Central Tibetan School Administration
- Formation: 1961
- Headquarters: ESS ESS Plaza, Plot No. 1, Community Centre, Sector-3, Rohini, Delhi-110085
- Official language: Standard Tibetan, Indian English
- Parent organisation: Ministry of Education
- Staff: 554 teachers, 239 non-teaching staff
- Website: ctsa.nic.in

= Central Tibetan School Administration =

Organization managing schools for Tibetan refugees in India

The Central Tibetan School Administration is an autonomous organisation under the Ministry of Education of the government of India.

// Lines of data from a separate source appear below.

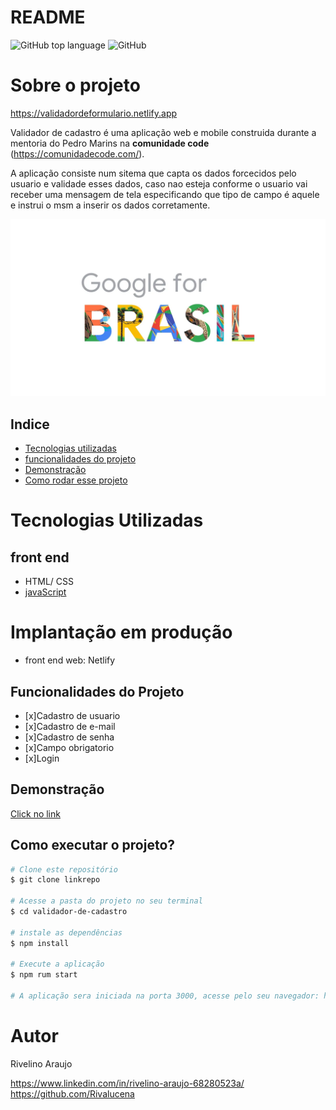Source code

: # README
![GitHub top language](https://img.shields.io/github/languages/top/Rivalucena/validador-de-cadastro)
![GitHub](https://img.shields.io/github/license/Rivalucena/validador-de-cadastro)

# Sobre o projeto

https://validadordeformulario.netlify.app

Validador de cadastro é uma aplicação web e mobile construida durante a mentoria do Pedro Marins na **comunidade code** (https://comunidadecode.com/).

A aplicação consiste num sitema que capta os dados forcecidos pelo usuario e validade esses dados, caso nao esteja conforme o usuario vai receber uma mensagem de tela especificando que tipo de campo é aquele e instrui o msm a inserir os dados corretamente.

![validador-de-cadastro](./images/img1.jpg)


## Indice
- <a href="#-tecnologias-utilizadas"> Tecnologias utilizadas </a>
- <a href="funcionalidades-doprojeto" >funcionalidades do projeto </a>
- <a href="demonstracao"> Demonstração </a>
- <a href="como-rodar-esse-projeto">Como rodar esse projeto</a>

# Tecnologias Utilizadas
## front end
- HTML/ CSS
- [javaScript](https://www.javascript.com/)

# Implantação em produção
- front end web: Netlify

## Funcionalidades do Projeto
- [x]Cadastro de usuario
- [x]Cadastro de e-mail
- [x]Cadastro de senha
- [x]Campo obrigatorio
- [x]Login

## Demonstração
[Click no link ](https://validadordeformulario.netlify.app)

## Como executar o projeto?
```bash
# Clone este repositório
$ git clone linkrepo

# Acesse a pasta do projeto no seu terminal
$ cd validador-de-cadastro

# instale as dependências
$ npm install

# Execute a aplicação
$ npm rum start

# A aplicação sera iniciada na porta 3000, acesse pelo seu navegador: http://localhost:3000
```

# Autor
 Rivelino Araujo
 
 https://www.linkedin.com/in/rivelino-araujo-68280523a/
 https://github.com/Rivalucena


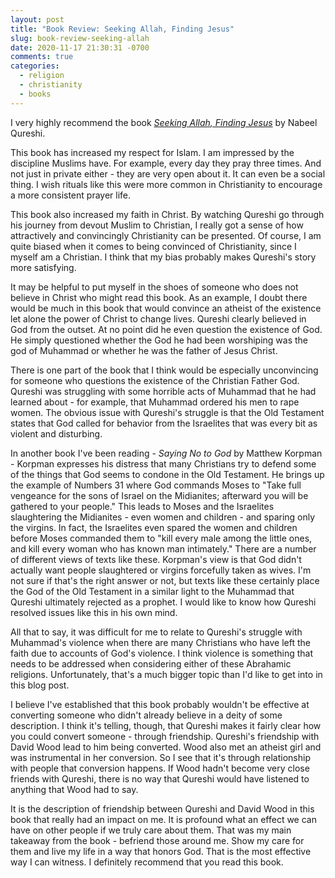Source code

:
 ```yaml
---
layout: post
title: "Book Review: Seeking Allah, Finding Jesus"
slug: book-review-seeking-allah
date: 2020-11-17 21:30:31 -0700
comments: true
categories:
  - religion
  - christianity
  - books
---
```


I very highly recommend the book [_Seeking Allah, Finding Jesus_](https://www.goodreads.com/book/show/18289396-seeking-allah-finding-jesus) by Nabeel Qureshi.

This book has increased my respect for Islam. I am impressed by the discipline Muslims have. For example, every day they pray three times. And not just in private either - they are very open about it. It can even be a social thing. I wish rituals like this were more common in Christianity to encourage a more consistent prayer life.

This book also increased my faith in Christ. By watching Qureshi go through his journey from devout Muslim to Christian, I really got a sense of how attractively and convincingly Christianity can be presented. Of course, I am quite biased when it comes to being convinced of Christianity, since I myself am a Christian. I think that my bias probably makes Qureshi's story more satisfying.

It may be helpful to put myself in the shoes of someone who does not believe in Christ who might read this book. As an example, I doubt there would be much in this book that would convince an atheist of the existence let alone the power of Christ to change lives. Qureshi clearly believed in God from the outset. At no point did he even question the existence of God. He simply questioned whether the God he had been worshiping was the god of Muhammad or whether he was the father of Jesus Christ.

There is one part of the book that I think would be especially unconvincing for someone who questions the existence of the Christian Father God. Qureshi was struggling with some horrible acts of Muhammad that he had learned about - for example, that Muhammad ordered his men to rape women. The obvious issue with Qureshi's struggle is that the Old Testament states that God called for behavior from the Israelites that was every bit as violent and disturbing.

In another book I've been reading - _Saying No to God_ by Matthew Korpman - Korpman expresses his distress that many Christians try to defend some of the things that God seems to condone in the Old Testament. He brings up the example of Numbers 31 where God commands Moses to "Take full vengeance for the sons of Israel on the Midianites; afterward you will be gathered to your people." This leads to Moses and the Israelites slaughtering the Midianites - even women and children - and sparing only the virgins. In fact, the Israelites even spared the women and children before Moses commanded them to "kill every male among the little ones, and kill every woman who has known man intimately." There are a number of different views of texts like these. Korpman's view is that God didn't actually want people slaughtered or virgins forcefully taken as wives. I'm not sure if that's the right answer or not, but texts like these certainly place the God of the Old Testament in a similar light to the Muhammad that Qureshi ultimately rejected as a prophet. I would like to know how Qureshi resolved issues like this in his own mind.

All that to say, it was difficult for me to relate to Qureshi's struggle with Muhammad's violence when there are many Christians who have left the faith due to accounts of God's violence. I think violence is something that needs to be addressed when considering either of these Abrahamic religions. Unfortunately, that's a much bigger topic than I'd like to get into in this blog post.

I believe I've established that this book probably wouldn't be effective at converting someone who didn't already believe in a deity of some description. I think it's telling, though, that Qureshi makes it fairly clear how you could convert someone - through friendship. Qureshi's friendship with David Wood lead to him being converted. Wood also met an atheist girl and was instrumental in her conversion. So I see that it's through relationship with people that conversion happens. If Wood hadn't become very close friends with Qureshi, there is no way that Qureshi would have listened to anything that Wood had to say.

It is the description of friendship between Qureshi and David Wood in this book that really had an impact on me. It is profound what an effect we can have on other people if we truly care about them. That was my main takeaway from the book - befriend those around me. Show my care for them and live my life in a way that honors God. That is the most effective way I can witness. I definitely recommend that you read this book.
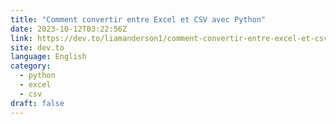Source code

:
 ```yaml
---
title: "Comment convertir entre Excel et CSV avec Python"
date: 2023-10-12T03:22:56Z
link: https://dev.to/liamanderson1/comment-convertir-entre-excel-et-csv-avec-python-43bo?utm_medium=RSS&utm_source=news.12bit.vn
site: dev.to
language: English
category:
  - python
  - excel
  - csv
draft: false
---
```

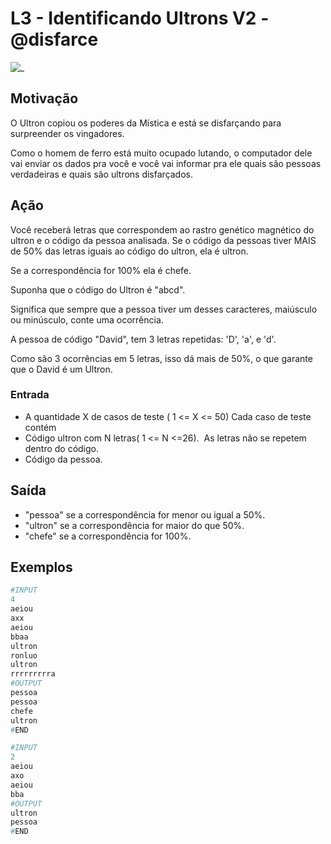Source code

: # L3 - Identificando Ultrons V2 - @disfarce

![_](cover.jpg)

## Motivação

O Ultron copiou os poderes da Mística e está se disfarçando para surpreender os vingadores.  

Como o homem de ferro está muito ocupado lutando, o computador dele vai enviar os dados pra você e você vai informar pra ele quais são pessoas verdadeiras e quais são ultrons disfarçados.

## Ação

Você receberá letras que correspondem ao rastro genético magnético do ultron e o código da pessoa analisada. Se o código da pessoas tiver MAIS de 50% das letras iguais ao código do ultron, ela é ultron.

Se a correspondência for 100% ela é chefe.

Suponha que o código do Ultron é "abcd".

Significa que sempre que a pessoa tiver um desses caracteres, maiúsculo ou minúsculo, conte uma ocorrência.

A pessoa de código "David", tem 3 letras repetidas: 'D', 'a', e 'd'.

Como são 3 ocorrências em 5 letras, isso dá mais de 50%, o que garante que o David é um Ultron.

### Entrada

* A quantidade X de casos de teste ( 1 <= X <= 50) Cada caso de teste contém
* Código ultron com N letras( 1 <= N <=26).  As letras não se repetem dentro do código.
* Código da pessoa.

## Saída

* "pessoa" se a correspondência for menor ou igual a 50%.  
* "ultron" se a correspondência for maior do que 50%.  
* "chefe" se a correspondência for 100%.

## Exemplos

``` py
#INPUT
4
aeiou
axx
aeiou
bbaa
ultron
ronluo
ultron
rrrrrrrrra
#OUTPUT
pessoa
pessoa
chefe
ultron
#END
```

```py
#INPUT
2
aeiou
axo
aeiou
bba
#OUTPUT
ultron
pessoa
#END
```
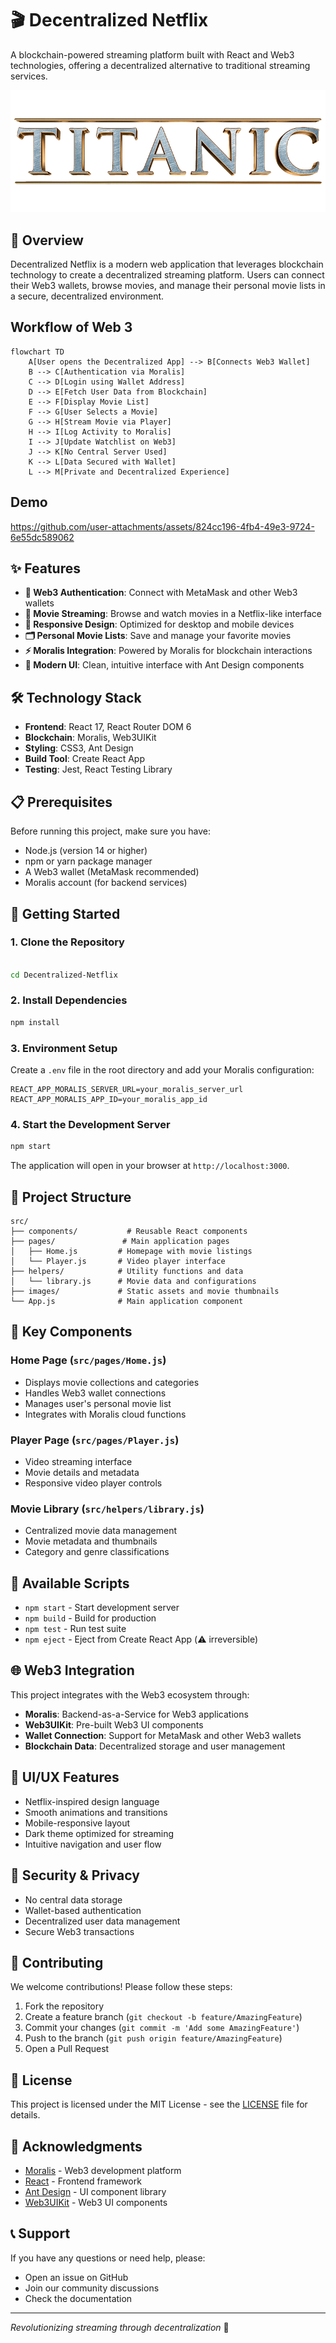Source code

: # 🎬 Decentralized Netflix

A blockchain-powered streaming platform built with React and Web3 technologies, offering a decentralized alternative to traditional streaming services.

![Netflix Logo](./src/images/movieLogo.png)

## 🌟 Overview




Decentralized Netflix is a modern web application that leverages blockchain technology to create a decentralized streaming platform. Users can connect their Web3 wallets, browse movies, and manage their personal movie lists in a secure, decentralized environment.

## Workflow of Web 3 
```mermaid
flowchart TD
    A[User opens the Decentralized App] --> B[Connects Web3 Wallet]
    B --> C[Authentication via Moralis]
    C --> D[Login using Wallet Address]
    D --> E[Fetch User Data from Blockchain]
    E --> F[Display Movie List]
    F --> G[User Selects a Movie]
    G --> H[Stream Movie via Player]
    H --> I[Log Activity to Moralis]
    I --> J[Update Watchlist on Web3]
    J --> K[No Central Server Used]
    K --> L[Data Secured with Wallet]
    L --> M[Private and Decentralized Experience]
```




## Demo




https://github.com/user-attachments/assets/824cc196-4fb4-49e3-9724-6e55dc589062






## ✨ Features

- **🔐 Web3 Authentication**: Connect with MetaMask and other Web3 wallets
- **🎥 Movie Streaming**: Browse and watch movies in a Netflix-like interface
- **📱 Responsive Design**: Optimized for desktop and mobile devices
- **🗂️ Personal Movie Lists**: Save and manage your favorite movies
- **⚡ Moralis Integration**: Powered by Moralis for blockchain interactions
- **🎨 Modern UI**: Clean, intuitive interface with Ant Design components

## 🛠️ Technology Stack

- **Frontend**: React 17, React Router DOM 6
- **Blockchain**: Moralis, Web3UIKit
- **Styling**: CSS3, Ant Design
- **Build Tool**: Create React App
- **Testing**: Jest, React Testing Library

## 📋 Prerequisites

Before running this project, make sure you have:

- Node.js (version 14 or higher)
- npm or yarn package manager
- A Web3 wallet (MetaMask recommended)
- Moralis account (for backend services)

## 🚀 Getting Started

### 1. Clone the Repository

```bash

cd Decentralized-Netflix
```

### 2. Install Dependencies

```bash
npm install
```

### 3. Environment Setup

Create a `.env` file in the root directory and add your Moralis configuration:

```env
REACT_APP_MORALIS_SERVER_URL=your_moralis_server_url
REACT_APP_MORALIS_APP_ID=your_moralis_app_id
```

### 4. Start the Development Server

```bash
npm start
```

The application will open in your browser at `http://localhost:3000`.

## 📁 Project Structure

```
src/
├── components/           # Reusable React components
├── pages/               # Main application pages
│   ├── Home.js         # Homepage with movie listings
│   └── Player.js       # Video player interface
├── helpers/            # Utility functions and data
│   └── library.js      # Movie data and configurations
├── images/             # Static assets and movie thumbnails
└── App.js              # Main application component
```

## 🎯 Key Components

### Home Page (`src/pages/Home.js`)
- Displays movie collections and categories
- Handles Web3 wallet connections
- Manages user's personal movie list
- Integrates with Moralis cloud functions

### Player Page (`src/pages/Player.js`)
- Video streaming interface
- Movie details and metadata
- Responsive video player controls

### Movie Library (`src/helpers/library.js`)
- Centralized movie data management
- Movie metadata and thumbnails
- Category and genre classifications

## 🔧 Available Scripts

- `npm start` - Start development server
- `npm build` - Build for production
- `npm test` - Run test suite
- `npm eject` - Eject from Create React App (⚠️ irreversible)

## 🌐 Web3 Integration

This project integrates with the Web3 ecosystem through:

- **Moralis**: Backend-as-a-Service for Web3 applications
- **Web3UIKit**: Pre-built Web3 UI components
- **Wallet Connection**: Support for MetaMask and other Web3 wallets
- **Blockchain Data**: Decentralized storage and user management

## 🎨 UI/UX Features

- Netflix-inspired design language
- Smooth animations and transitions
- Mobile-responsive layout
- Dark theme optimized for streaming
- Intuitive navigation and user flow

## 🔐 Security & Privacy

- No central data storage
- Wallet-based authentication
- Decentralized user data management
- Secure Web3 transactions

## 🤝 Contributing

We welcome contributions! Please follow these steps:

1. Fork the repository
2. Create a feature branch (`git checkout -b feature/AmazingFeature`)
3. Commit your changes (`git commit -m 'Add some AmazingFeature'`)
4. Push to the branch (`git push origin feature/AmazingFeature`)
5. Open a Pull Request

## 📄 License

This project is licensed under the MIT License - see the [LICENSE](LICENSE) file for details.

## 🙏 Acknowledgments

- [Moralis](https://moralis.io/) - Web3 development platform
- [React](https://reactjs.org/) - Frontend framework
- [Ant Design](https://ant.design/) - UI component library
- [Web3UIKit](https://github.com/web3ui/web3uikit) - Web3 UI components

## 📞 Support

If you have any questions or need help, please:

- Open an issue on GitHub
- Join our community discussions
- Check the documentation

---



*Revolutionizing streaming through decentralization* 🚀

The organisation is responsible for "establishing, managing and assisting schools in India for the education of Tibetan Children living in India while preserving and promoting their culture and heritage". This organisation is affiliated to Central Board of Secondary Education (CBSE).

==History==
In order to oversee and support India schools for the education of Tibetan refugee children, the Indian government formed the, Tibetan Schools Society, now known as the Central Tibetan Schools Administration in 1961 at the request of the 14th Dalai Lama. This independent organisation is governed by the Indian Ministry of Human Resource Development.

The administration operates 71 schools across India with around 10,000 students. It employs 554 teaching staff and 239 non-teaching staff.

Plans have previously been announced to transfer responsibility for the schools to the Central Tibetan Administration.